Theories of Surplus Value, Part III, Chapter 22 - Part 7

Indirectly, the question of fixed capital, relative to circulating capital, may, however, be significant, for the reasons Marx sets out elsewhere. In determining the average rate of profit, what is being measured and compared is the annual rate of profit, in each sphere. The annual rate of profit is calculated on the total capital advanced (fixed and circulating), for one turnover period. If the rate of turnover is the same in each sphere then those spheres that have a high proportion of fixed to circulating capital, will have a lower annual rate of profit. For example:-
Sphere 1
Fixed Capital
Materials
Wages
Surplus Value
Annual Rate of Profit %
10,000
1,000
1,000
1,000
8.33

Sphere 2
Fixed Capital
Materials
Wages
Surplus Value
Annual Rate of Profit %
1,000
1,000
1,000
1,000
33.3
However, because the rate of turnover is a function partly of productivity, and productivity is a function of fixed capital, the rate of turnover in Sphere 1 is likely to be higher. Suppose the capital in Sphere 1 turns over 10 times during the year, rather than once.
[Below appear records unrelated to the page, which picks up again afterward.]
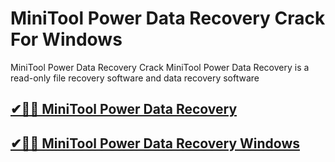 # MiniTool Power Data Recovery Crack For Windows

MiniTool Power Data Recovery Crack MiniTool Power Data Recovery is a read-only file recovery software and data recovery software

## [✔🎉🚀 MiniTool Power Data Recovery](https://tinyurl.com/te5uctu6)

## [✔🎉🚀 MiniTool Power Data Recovery Windows](https://tinyurl.com/te5uctu6)
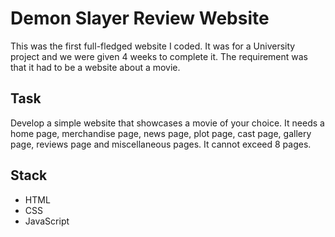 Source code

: # Demon Slayer Review Website

This was the first full-fledged website I coded. It was for a University project and we were given 4 weeks to complete it. The requirement was that it had to be a website about a movie.

## Task
Develop a simple website that showcases a movie of your choice. It needs a home page, merchandise page, news page, plot page, cast page, gallery page, reviews page and miscellaneous pages. It cannot exceed 8 pages.

## Stack
* HTML
* CSS
* JavaScript
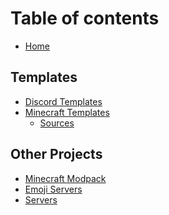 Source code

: # Table of contents

* [Home](README.md)

## Templates

* [Discord Templates](templates/discord-templates.md)
* [Minecraft Templates](templates/mc-templates/README.md)
  * [Sources](templates/mc-templates/sources.md)

## Other Projects

* [Minecraft Modpack](other-projects/modpack.md)
* [Emoji Servers](other-projects/emoji-servers.md)
* [Servers](other-projects/servers.md)

<!--## Links

* [Website](https://srnyx.xyz)
* [Discord](https://srnyx.xyz/discord)-->

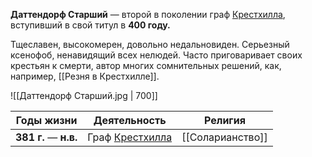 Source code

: **Даттендорф Старший** — второй в поколении граф [Крестхилла](Крестхилл.md), вступивший в свой титул в **400 году.**

Тщеславен, высокомерен, довольно недальновиден. Серьезный ксенофоб, ненавидящий всех нелюдей. Часто приговаривает своих крестьян к смерти, автор многих сомнительных решений, как, например, [[Резня в Крестхилле]].

![[Даттендорф Старший.jpg | 700]]

| Годы жизни             | Деятельность                 | Религия          |
| ---------------------- | ---------------------------- | ---------------- |
| **381  г.** — **н.в.** | Граф [Крестхилла](Крестхилл.md) | [[Соларианство]] |



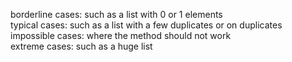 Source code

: borderline cases: such as a list with 0 or 1 elements  
typical cases: such as a list with a few duplicates or on duplicates  
impossible cases: where the method should not work  
extreme cases: such as a huge list
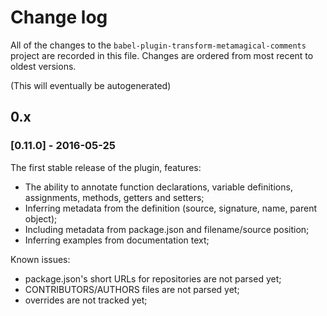 # Change log

All of the changes to the `babel-plugin-transform-metamagical-comments` project
are recorded in this file. Changes are ordered from most recent to oldest
versions.

(This will eventually be autogenerated)


## 0.x

### [0.11.0] - 2016-05-25

The first stable release of the plugin, features:

  - The ability to annotate function declarations, variable definitions, assignments, methods, getters and setters;
  - Inferring metadata from the definition (source, signature, name, parent object);
  - Including metadata from package.json and filename/source position;
  - Inferring examples from documentation text;

Known issues:

  - package.json's short URLs for repositories are not parsed yet;
  - CONTRIBUTORS/AUTHORS files are not parsed yet;
  - overrides are not tracked yet;
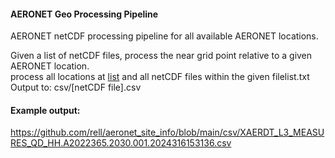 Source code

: #### AERONET Geo Processing Pipeline
AERONET netCDF processing pipeline for all available AERONET locations. <br>

Given a list of netCDF files, process the near grid point relative to a given AERONET location. <br>
process all locations at [list](https://aeronet.gsfc.nasa.gov/aeronet_locations_v3.txt) and all netCDF files within the given filelist.txt <br>
Output to: csv/[netCDF file].csv <br>

#### Example output:
https://github.com/rell/aeronet_site_info/blob/main/csv/XAERDT_L3_MEASURES_QD_HH.A2022365.2030.001.2024316153136.csv
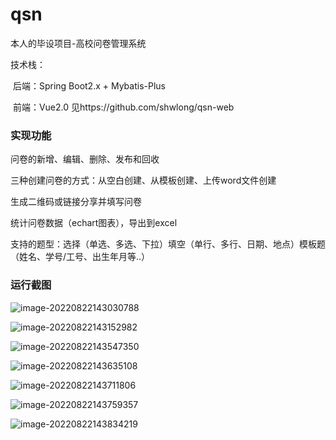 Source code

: # qsn
本人的毕设项目-高校问卷管理系统

技术栈：

​	后端：Spring Boot2.x + Mybatis-Plus

​	前端：Vue2.0 见https://github.com/shwlong/qsn-web

### 实现功能

问卷的新增、编辑、删除、发布和回收

三种创建问卷的方式：从空白创建、从模板创建、上传word文件创建

生成二维码或链接分享并填写问卷

统计问卷数据（echart图表），导出到excel

支持的题型：选择（单选、多选、下拉）填空（单行、多行、日期、地点）模板题（姓名、学号/工号、出生年月等..）



### 运行截图

![image-20220822143030788](D:\workData\javaweb\qsn-university\qsn\file\image-20220822143030788.png)

![image-20220822143152982](D:\workData\javaweb\qsn-university\qsn\file\image-20220822143152982.png)

![image-20220822143547350](D:\workData\javaweb\qsn-university\qsn\file\image-20220822143547350.png)

![image-20220822143635108](D:\workData\javaweb\qsn-university\qsn\file\image-20220822143635108.png)

![image-20220822143711806](D:\workData\javaweb\qsn-university\qsn\file\image-20220822143711806.png)

![image-20220822143759357](D:\workData\javaweb\qsn-university\qsn\file\image-20220822143759357.png)

![image-20220822143834219](D:\workData\javaweb\qsn-university\qsn\file\image-20220822143834219.png)
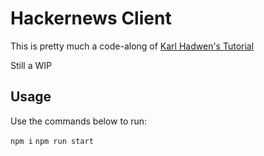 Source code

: # Hackernews Client

This is pretty much a code-along of [Karl Hadwen's Tutorial](https://www.youtube.com/watch?v=7DLRJj1YjvQ)

Still a WIP

## Usage

Use the commands below to run:

`npm i`
`npm run start`
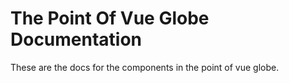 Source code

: # The Point Of Vue Globe Documentation

These are the docs for the components in the point of vue globe.
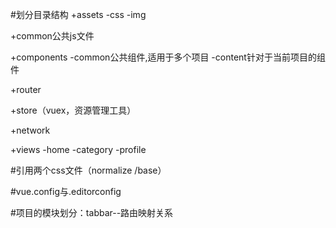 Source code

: #划分目录结构
 +assets
  -css
  -img

 +common公共js文件

 +components
  -common公共组件,适用于多个项目
  -content针对于当前项目的组件

 +router

 +store（vuex，资源管理工具）

 +network

 +views
  -home
  -category
  -profile

#引用两个css文件（normalize /base）


#vue.config与.editorconfig

#项目的模块划分：tabbar--路由映射关系
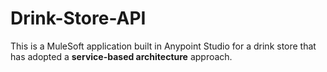 # Drink-Store-API
This is a MuleSoft application built in Anypoint Studio for a drink store that has adopted a **service-based architecture** approach.
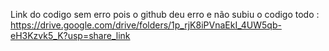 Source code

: Link do codigo sem erro pois o github deu erro e não subiu o codigo todo : https://drive.google.com/drive/folders/1p_rjK8iPVnaEkI_4UW5qb-eH3Kzvk5_K?usp=share_link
Then:-
Fixed Capital
Materials
Wages
Surplus Value
Annual Rate of Profit %
10,000
1,000
1,000
10,000
83.3
Surplus value is £10,000, here, because the variable-capital of £1,000, advanced for a turnover period produces, £1,000 of surplus value, as before, but now there are ten such turnover periods in the year, thereby producing £10,000 of surplus value in the year.